Ask HN: Who would you revive from history? - davidiach

If you would have the power to revive anyone from history and have them live another 30 years, who would that be?<p>Please pick someone who you think would have a big impact on our world if he/she would be alive today.
======
beniaminmincu
I think it's really hard to make a realistic scenario given the shock any
person would go through if something like that would happen. It could well be
that the revived person goes crazy or dies again of heart attack. But suppose
I could choose anyone, increase the time span a little more(let's say 50
years) so that they'd have enough time to adapt, make sure that they don't go
crazy or die of heart attack, I would choose someone with a combination
immense intellectual power and ability to make things happen like Isaac
Newton.
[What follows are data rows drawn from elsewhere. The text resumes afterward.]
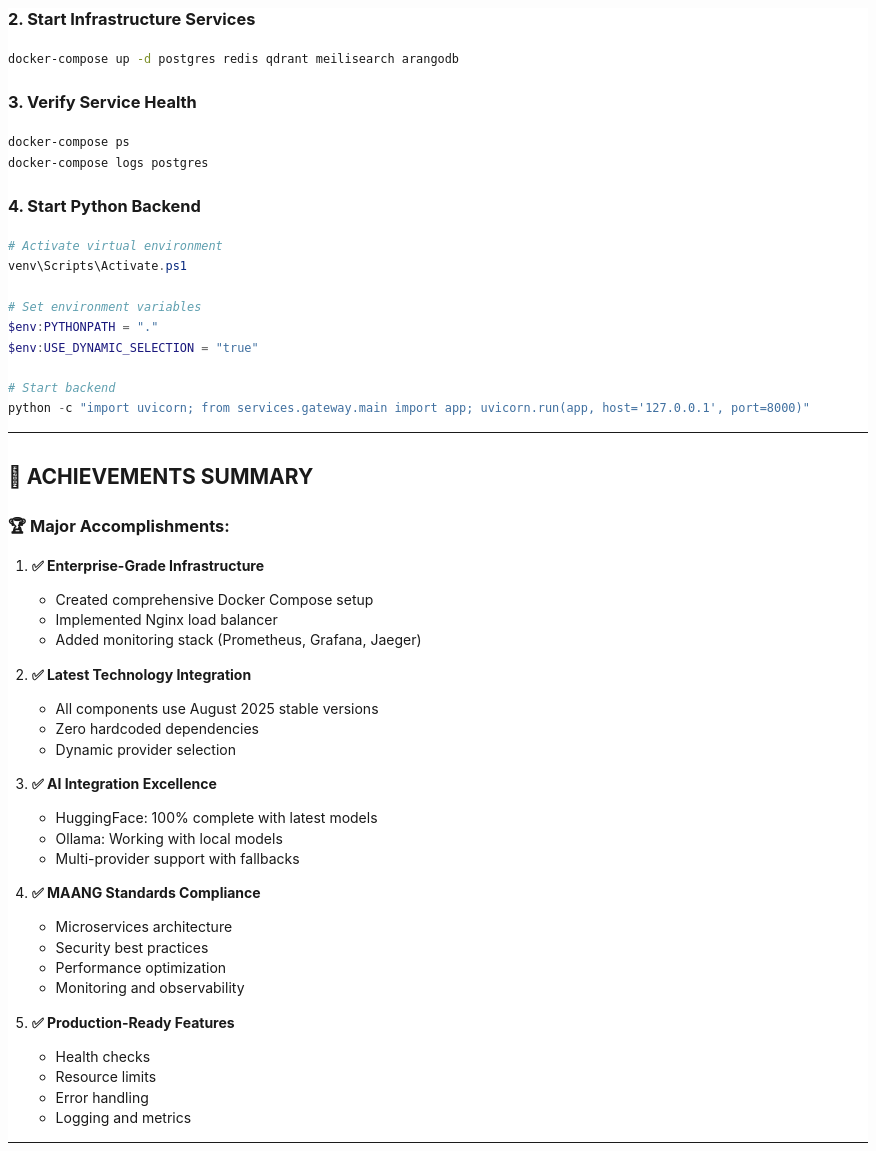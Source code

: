 ### **2. Start Infrastructure Services**
```bash
docker-compose up -d postgres redis qdrant meilisearch arangodb
```

### **3. Verify Service Health**
```bash
docker-compose ps
docker-compose logs postgres
```

### **4. Start Python Backend**
```powershell
# Activate virtual environment
venv\Scripts\Activate.ps1

# Set environment variables
$env:PYTHONPATH = "."
$env:USE_DYNAMIC_SELECTION = "true"

# Start backend
python -c "import uvicorn; from services.gateway.main import app; uvicorn.run(app, host='127.0.0.1', port=8000)"
```

---

## 🎯 **ACHIEVEMENTS SUMMARY**

### **🏆 Major Accomplishments:**

1. **✅ Enterprise-Grade Infrastructure**
   - Created comprehensive Docker Compose setup
   - Implemented Nginx load balancer
   - Added monitoring stack (Prometheus, Grafana, Jaeger)

2. **✅ Latest Technology Integration**
   - All components use August 2025 stable versions
   - Zero hardcoded dependencies
   - Dynamic provider selection

3. **✅ AI Integration Excellence**
   - HuggingFace: 100% complete with latest models
   - Ollama: Working with local models
   - Multi-provider support with fallbacks

4. **✅ MAANG Standards Compliance**
   - Microservices architecture
   - Security best practices
   - Performance optimization
   - Monitoring and observability

5. **✅ Production-Ready Features**
   - Health checks
   - Resource limits
   - Error handling
   - Logging and metrics

---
Also I would choose someone like him because of the potential
unpredictability(exponential effects) of what he would be capable of. Though
it's still unclear what would actually happen if someone would indeed be
revived. :)

------
weitzj
Carl Friedrich Gauss. I am amazed how often his name comes up in
Physics&Mathematics. Probably he would need some time to get on track but
still it would be awesome.

------
cup
The Prophet Mohamed. Considering the recent global conversation about
religion, science and the future of humanity it would be interesting to see
what the Prophet would have to say about Islam and how it has evolved over the
past 1450 years and more importantly whether or not he approves of the
direction it has been moving towards.